§ **WHAT THE TASK ASKS**:
If a picture appears in the records below, drop it, and reproduce everything else exactly.

§ **EXERCISE INPUTS**:
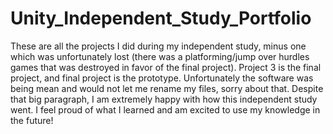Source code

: # Unity_Independent_Study_Portfolio
These are all the projects I did during my independent study, minus one which was unfortunately lost (there was a platforming/jump over hurdles games that was destroyed in favor of the final project). Project 3 is the final project, and final project is the prototype. Unfortunately the software was being mean and would not let me rename my files, sorry about that.
Despite that big paragraph, I am extremely happy with how this independent study went. I feel proud of what I learned and am excited to use my knowledge in the future!
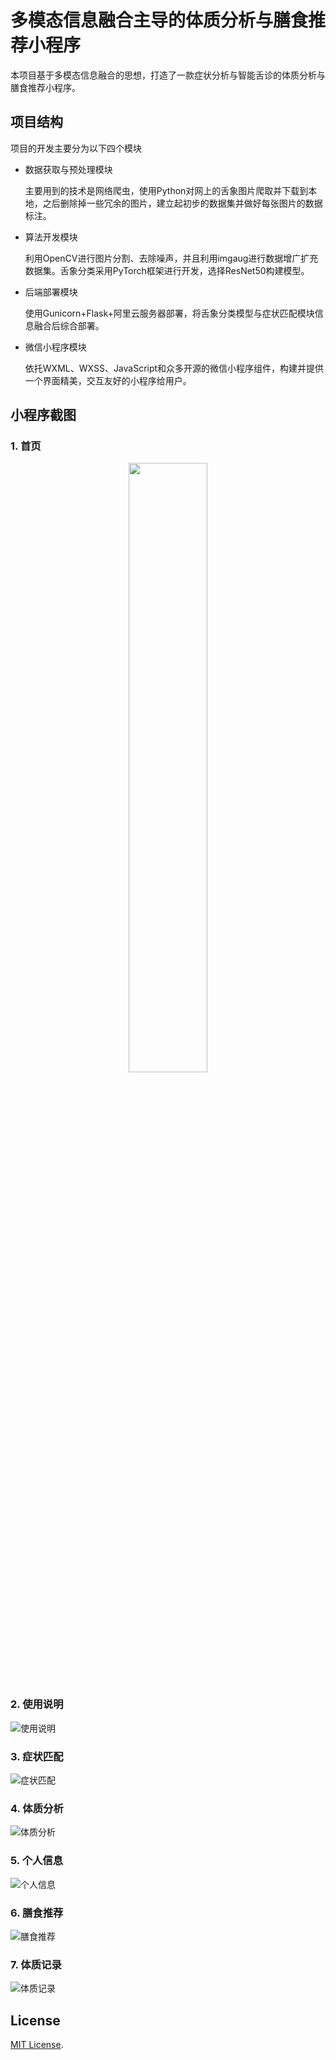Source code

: # 多模态信息融合主导的体质分析与膳食推荐小程序

本项目基于多模态信息融合的思想，打造了一款症状分析与智能舌诊的体质分析与膳食推荐小程序。

##  项目结构
项目的开发主要分为以下四个模块

- 数据获取与预处理模块

    主要用到的技术是网络爬虫，使用Python对网上的舌象图片爬取并下载到本地，之后删除掉一些冗余的图片，建立起初步的数据集并做好每张图片的数据标注。

- 算法开发模块

    利用OpenCV进行图片分割、去除噪声，并且利用imgaug进行数据增广扩充数据集。舌象分类采用PyTorch框架进行开发，选择ResNet50构建模型。

- 后端部署模块

    使用Gunicorn+Flask+阿里云服务器部署，将舌象分类模型与症状匹配模块信息融合后综合部署。

- 微信小程序模块

    依托WXML、WXSS、JavaScript和众多开源的微信小程序组件，构建并提供一个界面精美，交互友好的小程序给用户。

## 小程序截图

### 1. 首页

<div align=center><img src="https://github.com/charfole/HeyConstitution/blob/master/images/首页.jpg" width="50%" height="50%"></div>
<!-- ![首页](https://github.com/charfole/HeyConstitution/blob/master/images/首页.jpg) -->

### 2. 使用说明

![使用说明](https://github.com/charfole/HeyConstitution/blob/master/images/使用说明.png)

### 3. 症状匹配

![症状匹配](https://github.com/charfole/HeyConstitution/blob/master/images/症状匹配.png)

### 4. 体质分析

![体质分析](https://github.com/charfole/HeyConstitution/blob/master/images/体质分析.png)

### 5. 个人信息

![个人信息](https://github.com/charfole/HeyConstitution/blob/master/images/个人信息.png)

### 6. 膳食推荐

![膳食推荐](https://github.com/charfole/HeyConstitution/blob/master/images/膳食推荐.png)

### 7. 体质记录

![体质记录](https://github.com/charfole/HeyConstitution/blob/master/images/体质记录.png)

## License

[MIT License](https://github.com/charfole/HeyConstitution/blob/master/LICENSE).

§ **EXPECTED ANSWER**:
Source code

: # Unity_Independent_Study_Portfolio
These are all the projects I did during my independent study, minus one which was unfortunately lost (there was a platforming/jump over hurdles games that was destroyed in favor of the final project). Project 3 is the final project, and final project is the prototype. Unfortunately the software was being mean and would not let me rename my files, sorry about that.
Despite that big paragraph, I am extremely happy with how this independent study went. I feel proud of what I learned and am excited to use my knowledge in the future!
Source code

: # 多模态信息融合主导的体质分析与膳食推荐小程序

本项目基于多模态信息融合的思想，打造了一款症状分析与智能舌诊的体质分析与膳食推荐小程序。

##  项目结构
项目的开发主要分为以下四个模块

- 数据获取与预处理模块

    主要用到的技术是网络爬虫，使用Python对网上的舌象图片爬取并下载到本地，之后删除掉一些冗余的图片，建立起初步的数据集并做好每张图片的数据标注。

- 算法开发模块

    利用OpenCV进行图片分割、去除噪声，并且利用imgaug进行数据增广扩充数据集。舌象分类采用PyTorch框架进行开发，选择ResNet50构建模型。

- 后端部署模块

    使用Gunicorn+Flask+阿里云服务器部署，将舌象分类模型与症状匹配模块信息融合后综合部署。

- 微信小程序模块

    依托WXML、WXSS、JavaScript和众多开源的微信小程序组件，构建并提供一个界面精美，交互友好的小程序给用户。

## 小程序截图

### 1. 首页

<div align=center><img src="https://github.com/charfole/HeyConstitution/blob/master/images/首页.jpg" width="50%" height="50%"></div>
<!-- ![首页](https://github.com/charfole/HeyConstitution/blob/master/images/首页.jpg) -->

### 2. 使用说明

![使用说明](https://github.com/charfole/HeyConstitution/blob/master/images/使用说明.png)

### 3. 症状匹配

![症状匹配](https://github.com/charfole/HeyConstitution/blob/master/images/症状匹配.png)

### 4. 体质分析

![体质分析](https://github.com/charfole/HeyConstitution/blob/master/images/体质分析.png)

### 5. 个人信息

![个人信息](https://github.com/charfole/HeyConstitution/blob/master/images/个人信息.png)

### 6. 膳食推荐

![膳食推荐](https://github.com/charfole/HeyConstitution/blob/master/images/膳食推荐.png)

### 7. 体质记录

![体质记录](https://github.com/charfole/HeyConstitution/blob/master/images/体质记录.png)

## License

[MIT License](https://github.com/charfole/HeyConstitution/blob/master/LICENSE).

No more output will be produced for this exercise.